33. Si la actividad de acordar y establecer las prioridades para los humedales en una cuenca (Etapa 4) no involucra en un proceso de adopción de decisiones legítimo a todos los interesados directos pertinentes, con inclusión de los usuarios del agua y de la tierra, así como de los organismos o autoridades responsables, puede surgir una dificultad. Por tanto, es esencial que las cuestiones de políticas, reglamentarias e institucionales se resuelvan de manera que las autoridades pertinentes puedan trabajar juntas, y que esté en marcha un proceso de participación que incluya a los interesados directos (en el que éstos hayan ayudado a comprender las cuestiones técnicas y estratégicas pertinentes).

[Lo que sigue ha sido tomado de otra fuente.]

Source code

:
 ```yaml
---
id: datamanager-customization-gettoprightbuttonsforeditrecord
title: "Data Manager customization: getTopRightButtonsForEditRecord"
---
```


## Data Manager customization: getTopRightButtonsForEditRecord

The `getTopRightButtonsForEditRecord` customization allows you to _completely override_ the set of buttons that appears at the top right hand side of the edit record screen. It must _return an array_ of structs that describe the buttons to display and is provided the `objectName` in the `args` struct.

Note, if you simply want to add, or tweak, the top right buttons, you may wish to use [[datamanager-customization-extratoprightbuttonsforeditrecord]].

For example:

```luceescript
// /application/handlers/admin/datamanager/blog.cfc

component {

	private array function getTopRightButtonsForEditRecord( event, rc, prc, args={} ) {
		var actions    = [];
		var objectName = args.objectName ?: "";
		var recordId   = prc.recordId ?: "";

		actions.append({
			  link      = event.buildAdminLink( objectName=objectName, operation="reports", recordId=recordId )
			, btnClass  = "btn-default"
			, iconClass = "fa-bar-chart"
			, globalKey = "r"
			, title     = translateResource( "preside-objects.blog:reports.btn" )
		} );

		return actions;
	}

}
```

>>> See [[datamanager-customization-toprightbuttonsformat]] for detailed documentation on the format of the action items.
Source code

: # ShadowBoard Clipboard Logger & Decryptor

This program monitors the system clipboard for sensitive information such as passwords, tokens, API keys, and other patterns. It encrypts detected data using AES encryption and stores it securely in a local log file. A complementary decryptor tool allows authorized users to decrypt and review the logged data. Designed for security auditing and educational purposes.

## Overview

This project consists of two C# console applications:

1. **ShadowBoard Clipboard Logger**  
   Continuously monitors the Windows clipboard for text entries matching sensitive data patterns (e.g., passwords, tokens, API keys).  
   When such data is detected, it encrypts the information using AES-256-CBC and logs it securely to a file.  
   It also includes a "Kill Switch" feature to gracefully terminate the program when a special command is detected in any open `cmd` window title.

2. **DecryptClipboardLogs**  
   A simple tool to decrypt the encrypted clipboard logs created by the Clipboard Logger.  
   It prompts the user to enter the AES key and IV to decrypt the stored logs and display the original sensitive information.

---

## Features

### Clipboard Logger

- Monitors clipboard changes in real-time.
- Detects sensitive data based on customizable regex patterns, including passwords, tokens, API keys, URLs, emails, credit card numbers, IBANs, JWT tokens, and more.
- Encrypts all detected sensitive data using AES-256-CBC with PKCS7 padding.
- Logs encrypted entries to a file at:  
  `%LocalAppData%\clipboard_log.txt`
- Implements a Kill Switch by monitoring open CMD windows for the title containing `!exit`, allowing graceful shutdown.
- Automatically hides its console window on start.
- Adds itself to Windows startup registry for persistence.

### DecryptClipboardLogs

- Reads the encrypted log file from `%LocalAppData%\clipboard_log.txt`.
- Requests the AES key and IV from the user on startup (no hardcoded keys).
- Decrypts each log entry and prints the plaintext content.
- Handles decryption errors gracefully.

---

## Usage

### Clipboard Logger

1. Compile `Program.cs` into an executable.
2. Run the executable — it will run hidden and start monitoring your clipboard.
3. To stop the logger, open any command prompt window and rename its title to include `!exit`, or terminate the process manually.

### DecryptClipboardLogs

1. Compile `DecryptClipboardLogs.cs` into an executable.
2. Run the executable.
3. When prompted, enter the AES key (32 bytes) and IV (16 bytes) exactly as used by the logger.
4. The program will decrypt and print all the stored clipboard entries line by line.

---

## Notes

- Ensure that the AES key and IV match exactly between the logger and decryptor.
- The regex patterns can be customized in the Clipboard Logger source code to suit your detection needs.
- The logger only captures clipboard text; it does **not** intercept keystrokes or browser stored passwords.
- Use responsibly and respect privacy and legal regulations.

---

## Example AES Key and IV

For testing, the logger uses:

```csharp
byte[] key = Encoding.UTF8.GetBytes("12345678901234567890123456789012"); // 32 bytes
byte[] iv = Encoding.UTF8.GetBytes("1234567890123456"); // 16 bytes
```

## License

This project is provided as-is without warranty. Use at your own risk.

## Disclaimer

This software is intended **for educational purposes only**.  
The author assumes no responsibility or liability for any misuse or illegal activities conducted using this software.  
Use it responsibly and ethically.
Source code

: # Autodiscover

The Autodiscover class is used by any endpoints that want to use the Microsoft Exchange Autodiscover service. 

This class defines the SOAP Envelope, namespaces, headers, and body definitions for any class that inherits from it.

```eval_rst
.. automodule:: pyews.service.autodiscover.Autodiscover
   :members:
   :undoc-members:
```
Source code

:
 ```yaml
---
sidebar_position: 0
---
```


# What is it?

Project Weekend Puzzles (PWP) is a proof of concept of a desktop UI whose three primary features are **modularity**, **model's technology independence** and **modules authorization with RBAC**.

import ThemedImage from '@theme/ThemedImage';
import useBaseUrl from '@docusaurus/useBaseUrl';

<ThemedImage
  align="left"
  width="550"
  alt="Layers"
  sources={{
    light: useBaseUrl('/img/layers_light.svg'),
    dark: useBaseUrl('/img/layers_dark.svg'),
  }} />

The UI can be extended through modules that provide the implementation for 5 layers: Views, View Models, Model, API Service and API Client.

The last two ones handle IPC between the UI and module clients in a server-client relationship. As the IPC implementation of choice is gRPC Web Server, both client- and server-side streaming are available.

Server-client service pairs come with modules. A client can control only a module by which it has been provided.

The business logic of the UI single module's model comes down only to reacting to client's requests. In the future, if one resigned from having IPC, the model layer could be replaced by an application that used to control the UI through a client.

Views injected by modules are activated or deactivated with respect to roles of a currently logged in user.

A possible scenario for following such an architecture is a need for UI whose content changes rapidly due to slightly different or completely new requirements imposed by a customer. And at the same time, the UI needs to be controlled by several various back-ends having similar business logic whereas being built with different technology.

34. Los inventarios, los estudios teóricos especializados y los estudios de campo, que abarcan los aspectos ecológicos, hidrológicos, económicos y sociales (Etapa 3), pueden comenzar al principio del proceso. No obstante, se debe reconocer que el grado de detalle y resolución que se requiere en esos estudios estará influenciado por el proceso de determinar los objetivos cuantitativos, lo que a su vez requerirá un cierto grado de seguridad numérica, que dependerá de la sensibilidad y de la importancia de los humedales y de los recursos hídricos asociados. Por tanto, puede ser necesaria cierta reiteración en las Etapas 3, 4 y 5.

35. Si antes de empezar la elaboración de un plan de ordenación para la cuenca en la Etapa 6 no se han resuelto suficientemente las Etapas 1 a 5 o algunas de ellas, es probable que las necesidades de los humedales, en particular con respecto a la cantidad y la calidad del agua, no se reconozcan adecuadamente. La ejecución de los planes de manejo de los humedales a nivel de sitio puede, por tanto, correr peligro.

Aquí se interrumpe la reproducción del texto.